The Elasticsearch Team Development Constitution outlines a comprehensive set of principles and guidelines—covering design philosophy, code quality, interaction etiquette, and organizational responsibilities—to help the rapidly growing project evolve into a reliable, secure, scalable, and user‑friendly distributed search engine.

Architecture Digest
Architecture Digest
Architecture Digest
Elasticsearch Team Development Constitution: Principles and Guidelines for Sustainable Software Development

As core developers of Elasticsearch, we aim to evolve the system into a reliable, robust, secure, scalable, and easy‑to‑use platform while fostering innovation, removing fragile code, and improving user experience despite rapid growth.

Consensus on the team’s direction is crucial; we emphasize why we choose specific paths.
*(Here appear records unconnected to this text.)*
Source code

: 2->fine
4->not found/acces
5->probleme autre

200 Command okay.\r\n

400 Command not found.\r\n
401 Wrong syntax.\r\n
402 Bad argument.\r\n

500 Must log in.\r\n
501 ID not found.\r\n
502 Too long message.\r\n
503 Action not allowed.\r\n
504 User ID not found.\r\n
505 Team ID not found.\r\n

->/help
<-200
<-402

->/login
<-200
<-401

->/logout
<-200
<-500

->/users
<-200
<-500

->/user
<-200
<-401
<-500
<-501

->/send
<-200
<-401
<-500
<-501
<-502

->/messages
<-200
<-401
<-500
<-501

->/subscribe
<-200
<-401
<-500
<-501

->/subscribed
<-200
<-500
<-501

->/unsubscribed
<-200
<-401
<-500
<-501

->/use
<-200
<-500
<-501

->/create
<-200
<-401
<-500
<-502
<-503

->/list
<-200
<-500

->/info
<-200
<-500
Early Elasticsearch offered limitless flexibility, ease of use, and a rich API, but rapid user growth outpaced support capacity, exposing risks such as remote code execution via scripts and overly permissive settings.

Today, with a much larger user base, we have tightened boundaries: stricter input validation, fine‑grained permission models, and a plugin architecture that balances flexibility with risk.

Nevertheless, many challenges remain—e.g., aggregation requests that can overload servers, large heap usage, and an overwhelming number of boolean options.

We bear a huge responsibility to provide a reliable, robust, secure, and user‑friendly system, and we must innovate quickly while maintaining stability.

Design Principles

Process over outcome: prioritize incremental, well‑tested changes rather than massive, risky rewrites.

Design for today, use abstraction cautiously: avoid premature or excessive abstraction that can hinder performance and maintainability.

Start simple; avoid cleverness: implement new features in the simplest way possible before adding complexity.

Removing code is hard: be deliberate when adding features, as future removal may be costly.

Strict, explicit, reliable, simple: prefer clear, well‑tested options over numerous ambiguous configurations.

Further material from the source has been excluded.